Mullin also pours scorn on Starmer’s decision to use a union flag backdrop in an official party video in a bid to appeal to voters in Labour’s working-class heartlands.
“Keir Starmer in front of a union jack (ugh), which I gather is known in PR circles as ‘fatherlandism’. Why can’t we leave phoney patriotism to the Tories?”
The term is thought to have been coined by Corbynite Labour MP Clive Lewis in 2021 after it emerged that Starmer planned to focus on patriotism to win back voters.
Mr Lewis said then: “It’s not patriotic, it’s fatherlandism – there is a better way to build social cohesion than moving down the track of the nativist right.”
Mullin also says MPs are making fools of voters by working a two-day week at the Commons.
He says a modern MP’s typical Westminster working week starts around midday on Monday – and ends the same time on Wednesday.

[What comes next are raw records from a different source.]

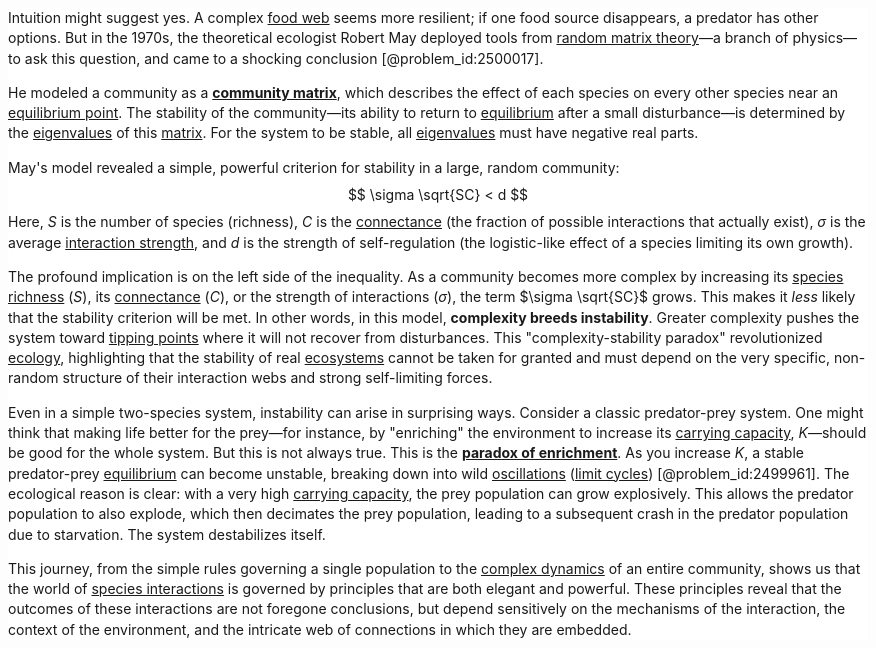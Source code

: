Intuition might suggest yes. A complex [food web](@article_id:139938) seems more resilient; if one food source disappears, a predator has other options. But in the 1970s, the theoretical ecologist Robert May deployed tools from [random matrix theory](@article_id:141759)—a branch of physics—to ask this question, and came to a shocking conclusion [@problem_id:2500017].

He modeled a community as a **[community matrix](@article_id:193133)**, which describes the effect of each species on every other species near an [equilibrium point](@article_id:272211). The stability of the community—its ability to return to [equilibrium](@article_id:144554) after a small disturbance—is determined by the [eigenvalues](@article_id:146953) of this [matrix](@article_id:202118). For the system to be stable, all [eigenvalues](@article_id:146953) must have negative real parts.

May's model revealed a simple, powerful criterion for stability in a large, random community:
$$
\sigma \sqrt{SC} < d
$$
Here, $S$ is the number of species (richness), $C$ is the [connectance](@article_id:184687) (the fraction of possible interactions that actually exist), $\sigma$ is the average [interaction strength](@article_id:191749), and $d$ is the strength of self-regulation (the logistic-like effect of a species limiting its own growth).

The profound implication is on the left side of the inequality. As a community becomes more complex by increasing its [species richness](@article_id:164769) ($S$), its [connectance](@article_id:184687) ($C$), or the strength of interactions ($\sigma$), the term $\sigma \sqrt{SC}$ grows. This makes it *less* likely that the stability criterion will be met. In other words, in this model, **complexity breeds instability**. Greater complexity pushes the system toward [tipping points](@article_id:269279) where it will not recover from disturbances. This "complexity-stability paradox" revolutionized [ecology](@article_id:144804), highlighting that the stability of real [ecosystems](@article_id:204289) cannot be taken for granted and must depend on the very specific, non-random structure of their interaction webs and strong self-limiting forces.

Even in a simple two-species system, instability can arise in surprising ways. Consider a classic predator-prey system. One might think that making life better for the prey—for instance, by "enriching" the environment to increase its [carrying capacity](@article_id:137524), $K$—should be good for the whole system. But this is not always true. This is the **[paradox of enrichment](@article_id:162747)**. As you increase $K$, a stable predator-prey [equilibrium](@article_id:144554) can become unstable, breaking down into wild [oscillations](@article_id:169848) ([limit cycles](@article_id:274050)) [@problem_id:2499961]. The ecological reason is clear: with a very high [carrying capacity](@article_id:137524), the prey population can grow explosively. This allows the predator population to also explode, which then decimates the prey population, leading to a subsequent crash in the predator population due to starvation. The system destabilizes itself.

This journey, from the simple rules governing a single population to the [complex dynamics](@article_id:170698) of an entire community, shows us that the world of [species interactions](@article_id:174577) is governed by principles that are both elegant and powerful. These principles reveal that the outcomes of these interactions are not foregone conclusions, but depend sensitively on the mechanisms of the interaction, the context of the environment, and the intricate web of connections in which they are embedded.

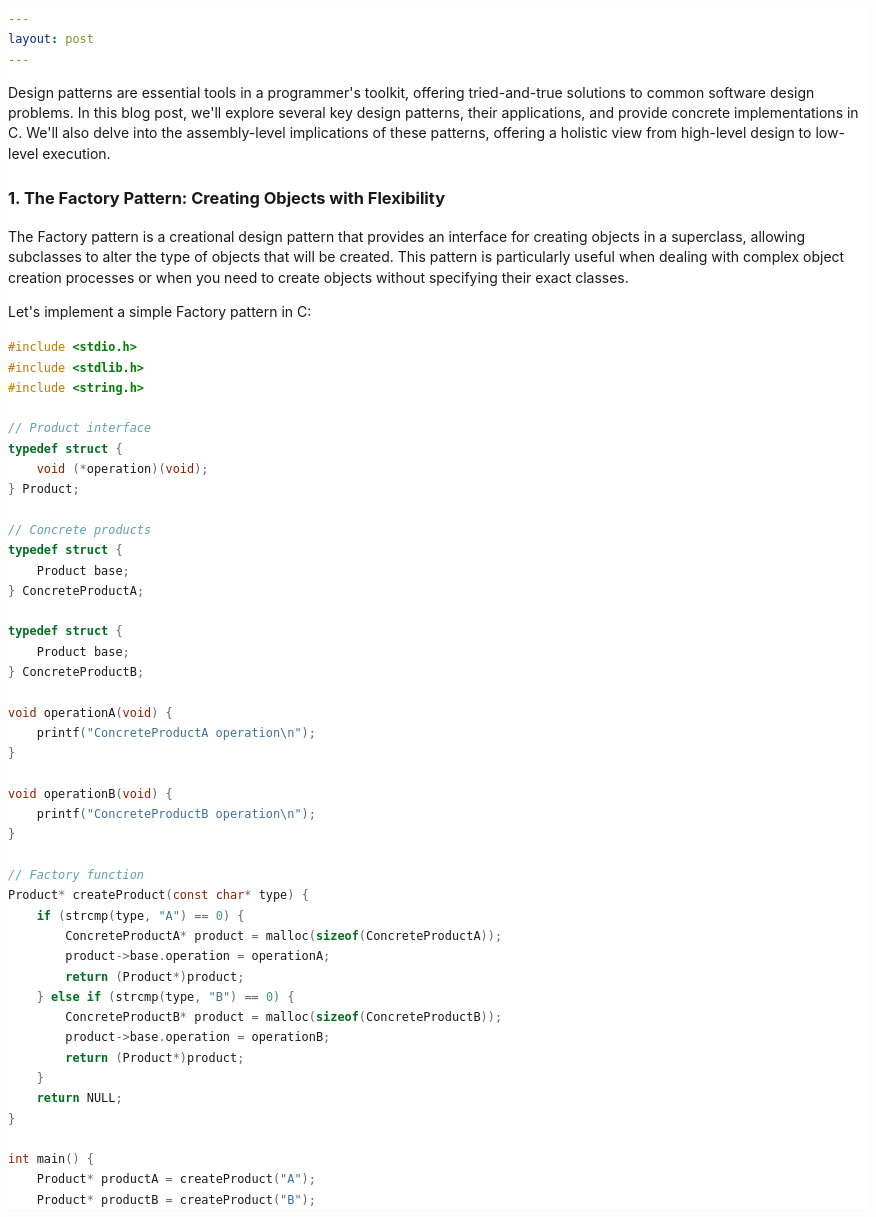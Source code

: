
 ```yaml
---
layout: post
---
```

Design patterns are essential tools in a programmer's toolkit, offering tried-and-true solutions to common software design problems. In this blog post, we'll explore several key design patterns, their applications, and provide concrete implementations in C. We'll also delve into the assembly-level implications of these patterns, offering a holistic view from high-level design to low-level execution.

### 1. The Factory Pattern: Creating Objects with Flexibility

The Factory pattern is a creational design pattern that provides an interface for creating objects in a superclass, allowing subclasses to alter the type of objects that will be created. This pattern is particularly useful when dealing with complex object creation processes or when you need to create objects without specifying their exact classes.

Let's implement a simple Factory pattern in C:

```c
#include <stdio.h>
#include <stdlib.h>
#include <string.h>

// Product interface
typedef struct {
    void (*operation)(void);
} Product;

// Concrete products
typedef struct {
    Product base;
} ConcreteProductA;

typedef struct {
    Product base;
} ConcreteProductB;

void operationA(void) {
    printf("ConcreteProductA operation\n");
}

void operationB(void) {
    printf("ConcreteProductB operation\n");
}

// Factory function
Product* createProduct(const char* type) {
    if (strcmp(type, "A") == 0) {
        ConcreteProductA* product = malloc(sizeof(ConcreteProductA));
        product->base.operation = operationA;
        return (Product*)product;
    } else if (strcmp(type, "B") == 0) {
        ConcreteProductB* product = malloc(sizeof(ConcreteProductB));
        product->base.operation = operationB;
        return (Product*)product;
    }
    return NULL;
}

int main() {
    Product* productA = createProduct("A");
    Product* productB = createProduct("B");
```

He writes: “For the rest of the week the chamber is almost dead. If MPs don’t take parliament seriously, why should anyone else?”
Mullin also reveals he was once stalked by a woman activist who wrote obscene messages and stayed in his spare room.
And he controversially criticises Great Ormond Street Hospital for Children for returning £2m to charity sponsors after claims that waitresses were sexually harassed by businessmen who attended an event.
“I know I shall get into trouble for even thinking this aloud,” writes Mullin, “but what sort of world are we living in when the interests of chronically sick and deprived children are swept aside in a tide of feminist outrage?”
It is a reference to the notorious Presidents Club event in Mayfair in 2016 where secret film exposed sexual impropriety at a lavish charity event attended by senior figures from business and politics.
Mullin also takes potshots at a number of fellow Labour politicians.
He calls former Labour prime minister Gordon Brown “weird” and accuses him of “volcanic rages and chronic indecision”.
And he brands former Labour MP Owen Smith, who unsuccessfully tried to depose Mr Corbyn, a “shyster”.